Department of Biomedical Systems Informatics, Yonsei University College of Medicine, Seoul 03722, Republic of Korea.

出版信息

J Clin Med. 2024 Sep 16;13(18):5485. doi: 10.3390/jcm13185485.

Abstract

Delirium affects up to 50% of patients following high-risk surgeries and is associated with poor long-term prognosis. This study employed machine learning to predict delirium using polysomnography (PSG) and sleep-disorder questionnaire data, and aimed to identify key sleep-related factors for improved interventions and patient outcomes. We studied 912 adults who underwent surgery under general anesthesia at a tertiary hospital (2013-2024) and had PSG within 5 years of surgery. Delirium was assessed via clinical diagnoses, antipsychotic prescriptions, and psychiatric consultations within 14 days postoperatively. Sleep-related data were collected using PSG and questionnaires. Machine learning predictions were performed to identify postoperative delirium, focusing on model accuracy and feature importance.
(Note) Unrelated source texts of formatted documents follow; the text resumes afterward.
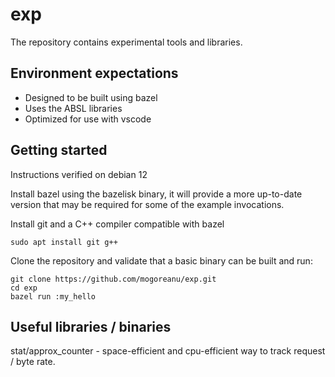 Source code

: # exp

The repository contains experimental tools and libraries.

## Environment expectations
* Designed to be built using bazel
* Uses the ABSL libraries
* Optimized for use with vscode

## Getting started

Instructions verified on debian 12

Install bazel using the bazelisk binary, it will provide a more up-to-date 
version that may be required for some of the example invocations.

Install git and a C++ compiler compatible with bazel
```
sudo apt install git g++
```

Clone the repository and validate that a basic binary can be built and run:
```
git clone https://github.com/mogoreanu/exp.git
cd exp
bazel run :my_hello
```

## Useful libraries / binaries

stat/approx_counter - space-efficient and cpu-efficient way to track request / 
byte rate.  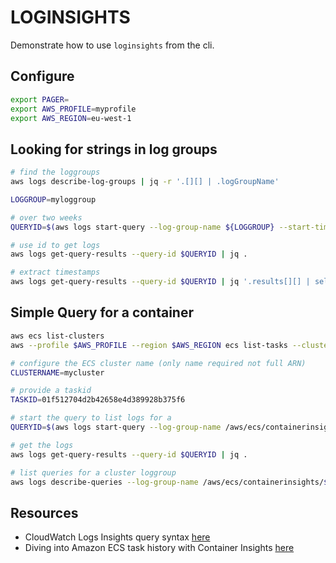 # LOGINSIGHTS

Demonstrate how to use `loginsights` from the cli.  

## Configure

```sh
export PAGER=
export AWS_PROFILE=myprofile
export AWS_REGION=eu-west-1
```

## Looking for strings in log groups

```sh
# find the loggroups
aws logs describe-log-groups | jq -r '.[][] | .logGroupName' 

LOGGROUP=myloggroup

# over two weeks
QUERYID=$(aws logs start-query --log-group-name ${LOGGROUP} --start-time $(date -v-14d '+%s') --end-time $(date '+%s') --query-string "fields @timestamp, @message, @logStream, @log | filter @message like /EAI_AGAIN/ | sort @timestamp desc" | jq -r .queryId)

# use id to get logs 
aws logs get-query-results --query-id $QUERYID | jq .

# extract timestamps
aws logs get-query-results --query-id $QUERYID | jq '.results[][] | select(.field == "@timestamp") | (.value)'
```

## Simple Query for a container

```sh
aws ecs list-clusters  
aws --profile $AWS_PROFILE --region $AWS_REGION ecs list-tasks --cluster "clusterARN"

# configure the ECS cluster name (only name required not full ARN)
CLUSTERNAME=mycluster

# provide a taskid 
TASKID=01f512704d2b42658e4d389928b375f6

# start the query to list logs for a 
QUERYID=$(aws logs start-query --log-group-name /aws/ecs/containerinsights/$CLUSTERNAME/performance --start-time $(date -v-1d '+%s')   --end-time $(date '+%s') --query-string "fields @timestamp, @message, @logStream, @log | filter Type='Container' and TaskId='$TASKID' | sort @timestamp desc | limit 20" | jq -r .queryId)

# get the logs
aws logs get-query-results --query-id $QUERYID | jq .

# list queries for a cluster loggroup
aws logs describe-queries --log-group-name /aws/ecs/containerinsights/$CLUSTERNAME/performance
```

## Resources

* CloudWatch Logs Insights query syntax [here](https://docs.aws.amazon.com/AmazonCloudWatch/latest/logs/CWL_QuerySyntax.html)  
* Diving into Amazon ECS task history with Container Insights [here](https://nathanpeck.com/diving-into-amazon-ecs-task-history-with-container-insights/)  
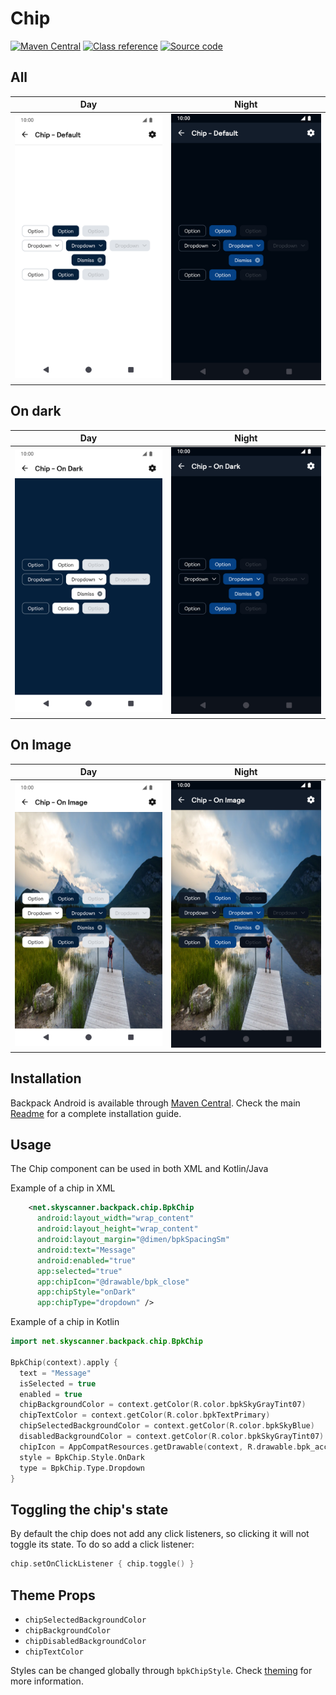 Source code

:# Chip

[![Maven Central](https://img.shields.io/maven-central/v/net.skyscanner.backpack/backpack-android)](https://search.maven.org/artifact/net.skyscanner.backpack/backpack-android)
[![Class reference](https://img.shields.io/badge/Class%20reference-Android-blue)](https://backpack.github.io/android/Backpack/net.skyscanner.backpack.chip)
[![Source code](https://img.shields.io/badge/Source%20code-GitHub-lightgrey)](https://github.com/backpack/android/tree/main/Backpack/src/main/java/net/skyscanner/backpack/chip)

## All

| Day | Night |
| --- | --- |
| <img src="https://raw.githubusercontent.com/backpack/android/main/docs/view/Chip/screenshots/default.png" alt="Chip component" width="375" /> | <img src="https://raw.githubusercontent.com/backpack/android/main/docs/view/Chip/screenshots/default_dm.png" alt="Chip component - dark mode" width="375" /> |

## On dark

| Day | Night |
| --- | --- |
| <img src="https://raw.githubusercontent.com/backpack/android/main/docs/view/Chip/screenshots/on-dark.png" alt="On dark Chip component" width="375" /> |<img src="https://raw.githubusercontent.com/backpack/android/main/docs/view/Chip/screenshots/on-dark_dm.png" alt="On dark Chip component - dark mode" width="375" /> |

## On Image

| Day | Night |
| --- | --- |
| <img src="https://raw.githubusercontent.com/backpack/android/main/docs/view/Chip/screenshots/on-image.png" alt="On Image Chip component" width="375" /> |<img src="https://raw.githubusercontent.com/backpack/android/main/docs/view/Chip/screenshots/on-image_dm.png" alt="On Image Chip component - dark mode" width="375" /> |

## Installation

Backpack Android is available through [Maven Central](https://search.maven.org/artifact/net.skyscanner.backpack/backpack-android). Check the main [Readme](../../../README.md#installation) for a complete installation guide.

## Usage

The Chip component can be used in both XML and Kotlin/Java

Example of a chip in XML

```xml
    <net.skyscanner.backpack.chip.BpkChip
      android:layout_width="wrap_content"
      android:layout_height="wrap_content"
      android:layout_margin="@dimen/bpkSpacingSm"
      android:text="Message"
      android:enabled="true"
      app:selected="true"
      app:chipIcon="@drawable/bpk_close"
      app:chipStyle="onDark"
      app:chipType="dropdown" />
```

Example of a chip in Kotlin

```Kotlin
import net.skyscanner.backpack.chip.BpkChip

BpkChip(context).apply {
  text = "Message"
  isSelected = true
  enabled = true
  chipBackgroundColor = context.getColor(R.color.bpkSkyGrayTint07)
  chipTextColor = context.getColor(R.color.bpkTextPrimary)
  chipSelectedBackgroundColor = context.getColor(R.color.bpkSkyBlue)
  disabledBackgroundColor = context.getColor(R.color.bpkSkyGrayTint07)
  chipIcon = AppCompatResources.getDrawable(context, R.drawable.bpk_account)
  style = BpkChip.Style.OnDark
  type = BpkChip.Type.Dropdown
}
```

## Toggling the chip's state

By default the chip does not add any click listeners, so clicking it will not toggle its state.
To do so add a click listener:

```Kotlin
chip.setOnClickListener { chip.toggle() }
```

## Theme Props

- `chipSelectedBackgroundColor`
- `chipBackgroundColor`
- `chipDisabledBackgroundColor`
- `chipTextColor`


Styles can be changed globally through `bpkChipStyle`. Check [theming](https://github.com/backpack/android/blob/main/docs/view/THEMING.md) for more information.
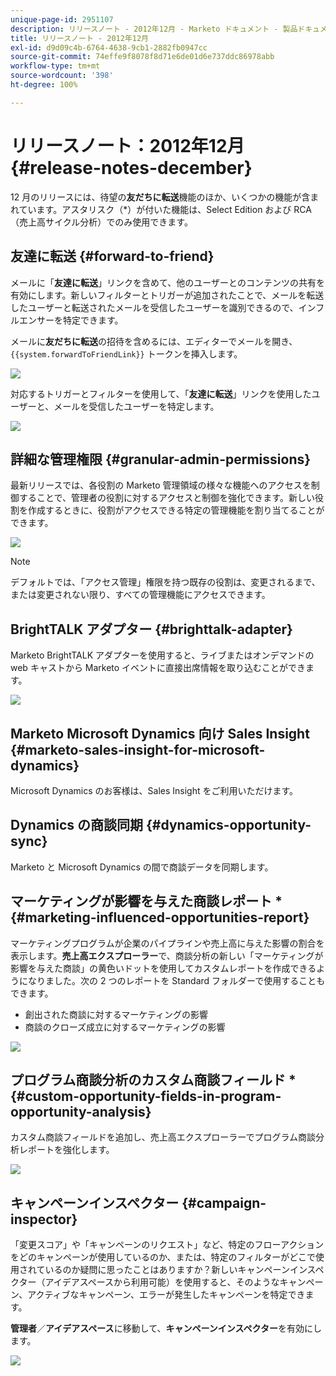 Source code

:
 ```yaml
---
unique-page-id: 2951107
description: リリースノート - 2012年12月 - Marketo ドキュメント - 製品ドキュメント
title: リリースノート - 2012年12月
exl-id: d9d09c4b-6764-4638-9cb1-2882fb0947cc
source-git-commit: 74effe9f8078f8d71e6de01d6e737ddc86978abb
workflow-type: tm+mt
source-wordcount: '398'
ht-degree: 100%

---
```


# リリースノート：2012年12月 {#release-notes-december}

12 月のリリースには、待望の&#x200B;**友だちに転送**&#x200B;機能のほか、いくつかの機能が含まれています。アスタリスク（*）が付いた機能は、Select Edition および RCA（売上高サイクル分析）でのみ使用できます。

## 友達に転送 {#forward-to-friend}

メールに「**友達に転送**」リンクを含めて、他のユーザーとのコンテンツの共有を有効にします。新しいフィルターとトリガーが追加されたことで、メールを転送したユーザーと転送されたメールを受信したユーザーを識別できるので、インフルエンサーを特定できます。

メールに&#x200B;**友だちに転送**&#x200B;の招待を含めるには、エディターでメールを開き、`{{system.forwardToFriendLink}}` トークンを挿入します。

![](assets/image2014-9-23-10-3a50-3a45.png)

対応するトリガーとフィルターを使用して、「**友達に転送**」リンクを使用したユーザーと、メールを受信したユーザーを特定します。

![](assets/image2014-9-23-10-3a50-3a56.png)

## 詳細な管理権限 {#granular-admin-permissions}

最新リリースでは、各役割の Marketo 管理領域の様々な機能へのアクセスを制御することで、管理者の役割に対するアクセスと制御を強化できます。新しい役割を作成するときに、役割がアクセスできる特定の管理機能を割り当てることができます。

![](assets/image2014-9-23-10-3a51-3a18.png)

>[!NOTE]
>
>デフォルトでは、「アクセス管理」権限を持つ既存の役割は、変更されるまで、または変更されない限り、すべての管理機能にアクセスできます。

## BrightTALK アダプター {#brighttalk-adapter}

Marketo BrightTALK アダプターを使用すると、ライブまたはオンデマンドの web キャストから Marketo イベントに直接出席情報を取り込むことができます。

![](assets/image2014-9-23-10-3a51-3a31.png)

## Marketo Microsoft Dynamics 向け Sales Insight {#marketo-sales-insight-for-microsoft-dynamics}

Microsoft Dynamics のお客様は、Sales Insight をご利用いただけます。

## Dynamics の商談同期 {#dynamics-opportunity-sync}

Marketo と Microsoft Dynamics の間で商談データを同期します。

## マーケティングが影響を与えた商談レポート * {#marketing-influenced-opportunities-report}

マーケティングプログラムが企業のパイプラインや売上高に与えた影響の割合を表示します。**売上高エクスプローラー**&#x200B;で、商談分析の新しい「マーケティングが影響を与えた商談」の黄色いドットを使用してカスタムレポートを作成できるようになりました。次の 2 つのレポートを Standard フォルダーで使用することもできます。

* 創出された商談に対するマーケティングの影響
* 商談のクローズ成立に対するマーケティングの影響

![](assets/image2014-9-23-10-3a52-3a11.png)

## プログラム商談分析のカスタム商談フィールド * {#custom-opportunity-fields-in-program-opportunity-analysis}

カスタム商談フィールドを追加し、売上高エクスプローラーでプログラム商談分析レポートを強化します。

![](assets/image2014-9-23-10-3a52-3a23.png)

## キャンペーンインスペクター {#campaign-inspector}

「変更スコア」や「キャンペーンのリクエスト」など、特定のフローアクションをどのキャンペーンが使用しているのか、または、特定のフィルターがどこで使用されているのか疑問に思ったことはありますか？新しいキャンペーンインスペクター（アイデアスペースから利用可能）を使用すると、そのようなキャンペーン、アクティブなキャンペーン、エラーが発生したキャンペーンを特定できます。

**管理者**／**アイデアスペース**&#x200B;に移動して、**キャンペーンインスペクター**&#x200B;を有効にします。

![](assets/image2014-9-23-10-3a52-3a39.png)
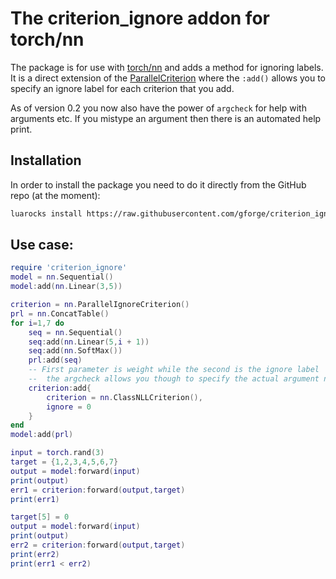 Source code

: # The criterion_ignore addon for torch/nn

The package is for use with [torch/nn](https://github.com/torch/nn) and adds a
method for ignoring labels. It is a direct extension of the [ParallelCriterion][1]
where the `:add()` allows you to  specify an ignore label for each criterion that you add.

As of version 0.2 you now also have the power of `argcheck` for help with arguments
etc. If you mistype an argument then there is an automated help print.

[1]: https://github.com/torch/nn/blob/master/doc/criterion.md#nn.ParallelCriterion

## Installation

In order to install the package you need to do it directly from the GitHub repo (at the moment):

```bash
luarocks install https://raw.githubusercontent.com/gforge/criterion_ignore/master/criterion_ignore-0.2-1.rockspec
```

## Use case:

```lua
require 'criterion_ignore'
model = nn.Sequential()
model:add(nn.Linear(3,5))

criterion = nn.ParallelIgnoreCriterion()
prl = nn.ConcatTable()
for i=1,7 do
    seq = nn.Sequential()
    seq:add(nn.Linear(5,i + 1))
    seq:add(nn.SoftMax())
    prl:add(seq)
    -- First parameter is weight while the second is the ignore label
    --  the argcheck allows you though to specify the actual argument names
    criterion:add{
        criterion = nn.ClassNLLCriterion(),
        ignore = 0
    }
end
model:add(prl)

input = torch.rand(3)
target = {1,2,3,4,5,6,7}
output = model:forward(input)
print(output)
err1 = criterion:forward(output,target)
print(err1)

target[5] = 0
output = model:forward(input)
print(output)
err2 = criterion:forward(output,target)
print(err2)
print(err1 < err2)
```
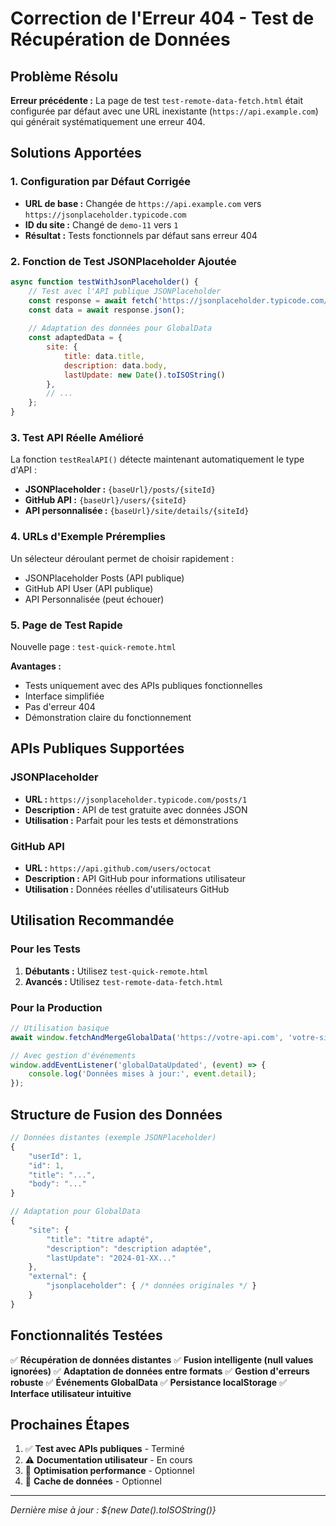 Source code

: # Correction de l'Erreur 404 - Test de Récupération de Données

## Problème Résolu

**Erreur précédente :** La page de test `test-remote-data-fetch.html` était configurée par défaut avec une URL inexistante (`https://api.example.com`) qui générait systématiquement une erreur 404.

## Solutions Apportées

### 1. Configuration par Défaut Corrigée

- **URL de base :** Changée de `https://api.example.com` vers `https://jsonplaceholder.typicode.com`
- **ID du site :** Changé de `demo-11` vers `1`
- **Résultat :** Tests fonctionnels par défaut sans erreur 404

### 2. Fonction de Test JSONPlaceholder Ajoutée

```javascript
async function testWithJsonPlaceholder() {
    // Test avec l'API publique JSONPlaceholder
    const response = await fetch('https://jsonplaceholder.typicode.com/posts/1');
    const data = await response.json();
    
    // Adaptation des données pour GlobalData
    const adaptedData = {
        site: {
            title: data.title,
            description: data.body,
            lastUpdate: new Date().toISOString()
        },
        // ...
    };
}
```

### 3. Test API Réelle Amélioré

La fonction `testRealAPI()` détecte maintenant automatiquement le type d'API :

- **JSONPlaceholder :** `{baseUrl}/posts/{siteId}`
- **GitHub API :** `{baseUrl}/users/{siteId}`
- **API personnalisée :** `{baseUrl}/site/details/{siteId}`

### 4. URLs d'Exemple Préremplies

Un sélecteur déroulant permet de choisir rapidement :
- JSONPlaceholder Posts (API publique)
- GitHub API User (API publique)
- API Personnalisée (peut échouer)

### 5. Page de Test Rapide

Nouvelle page : `test-quick-remote.html`

**Avantages :**
- Tests uniquement avec des APIs publiques fonctionnelles
- Interface simplifiée
- Pas d'erreur 404
- Démonstration claire du fonctionnement

## APIs Publiques Supportées

### JSONPlaceholder
- **URL :** `https://jsonplaceholder.typicode.com/posts/1`
- **Description :** API de test gratuite avec données JSON
- **Utilisation :** Parfait pour les tests et démonstrations

### GitHub API
- **URL :** `https://api.github.com/users/octocat`
- **Description :** API GitHub pour informations utilisateur
- **Utilisation :** Données réelles d'utilisateurs GitHub

## Utilisation Recommandée

### Pour les Tests
1. **Débutants :** Utilisez `test-quick-remote.html`
2. **Avancés :** Utilisez `test-remote-data-fetch.html`

### Pour la Production
```javascript
// Utilisation basique
await window.fetchAndMergeGlobalData('https://votre-api.com', 'votre-site-id');

// Avec gestion d'événements
window.addEventListener('globalDataUpdated', (event) => {
    console.log('Données mises à jour:', event.detail);
});
```

## Structure de Fusion des Données

```javascript
// Données distantes (exemple JSONPlaceholder)
{
    "userId": 1,
    "id": 1,
    "title": "...",
    "body": "..."
}

// Adaptation pour GlobalData
{
    "site": {
        "title": "titre adapté",
        "description": "description adaptée",
        "lastUpdate": "2024-01-XX..."
    },
    "external": {
        "jsonplaceholder": { /* données originales */ }
    }
}
```

## Fonctionnalités Testées

✅ **Récupération de données distantes**
✅ **Fusion intelligente (null values ignorées)**
✅ **Adaptation de données entre formats**
✅ **Gestion d'erreurs robuste**
✅ **Événements GlobalData**
✅ **Persistance localStorage**
✅ **Interface utilisateur intuitive**

## Prochaines Étapes

1. ✅ **Test avec APIs publiques** - Terminé
2. ⚠️ **Documentation utilisateur** - En cours
3. 🔄 **Optimisation performance** - Optionnel
4. 🔄 **Cache de données** - Optionnel

---

*Dernière mise à jour : ${new Date().toISOString()}*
This study divided the 912 patients into an internal training set (700) and an external test set (212). Univariate analysis identified significant delirium risk factors: midazolam use, prolonged surgery duration, and hypoalbuminemia. Sleep-related variables such as fewer rapid eye movement (REM) episodes and higher daytime sleepiness were also linked to delirium. An extreme gradient-boosting-based classification task achieved an AUC of 0.81 with clinical variables, 0.60 with PSG data alone, and 0.84 with both, demonstrating the added value of PSG data. Analysis of Shapley additive explanations values highlighted important predictors: surgery duration, age, midazolam use, PSG-derived oxygen saturation nadir, periodic limb movement index, and REM episodes, demonstrating the relationship between sleep patterns and the risk of delirium. The artificial intelligence model integrates clinical and sleep variables and reliably identifies postoperative delirium, demonstrating that sleep-related factors contribute to its identification. Predicting patients at high risk of developing postoperative delirium and closely monitoring them could reduce the costs and complications associated with delirium.

摘要

谵妄在高危手术后影响高达50%的患者,并与不良的长期预后相关。本研究采用机器学习,利用多导睡眠图(PSG)和睡眠障碍问卷数据预测谵妄,旨在确定关键的睡眠相关因素,以改善干预措施和患者预后。我们研究了912名在三级医院接受全身麻醉手术(2013 - 2024年)且在术后5年内进行了PSG检查的成年人。通过临床诊断、抗精神病药物处方以及术后14天内的精神科会诊来评估谵妄。使用PSG和问卷收集睡眠相关数据。进行机器学习预测以识别术后谵妄,重点关注模型准确性和特征重要性。本研究将912名患者分为内部训练集(700名)和外部测试集(212名)。单因素分析确定了显著的谵妄危险因素:咪达唑仑的使用、手术时间延长和低白蛋白血症。与睡眠相关的变量,如快速眼动(REM)发作次数减少和白天嗜睡程度较高,也与谵妄有关。基于极端梯度提升的分类任务在使用临床变量时AUC为0.81,仅使用PSG数据时为0.60,两者结合时为0.84,表明了PSG数据的附加价值。对Shapley加性解释值的分析突出了重要预测因素:手术时间、年龄、咪达唑仑的使用、PSG得出的最低氧饱和度、周期性肢体运动指数和REM发作次数,证明了睡眠模式与谵妄风险之间的关系。人工智能模型整合了临床和睡眠变量,并可靠地识别术后谵妄,表明睡眠相关因素有助于其识别。预测术后发生谵妄的高危患者并对其进行密切监测,可以降低与谵妄相关的成本和并发症。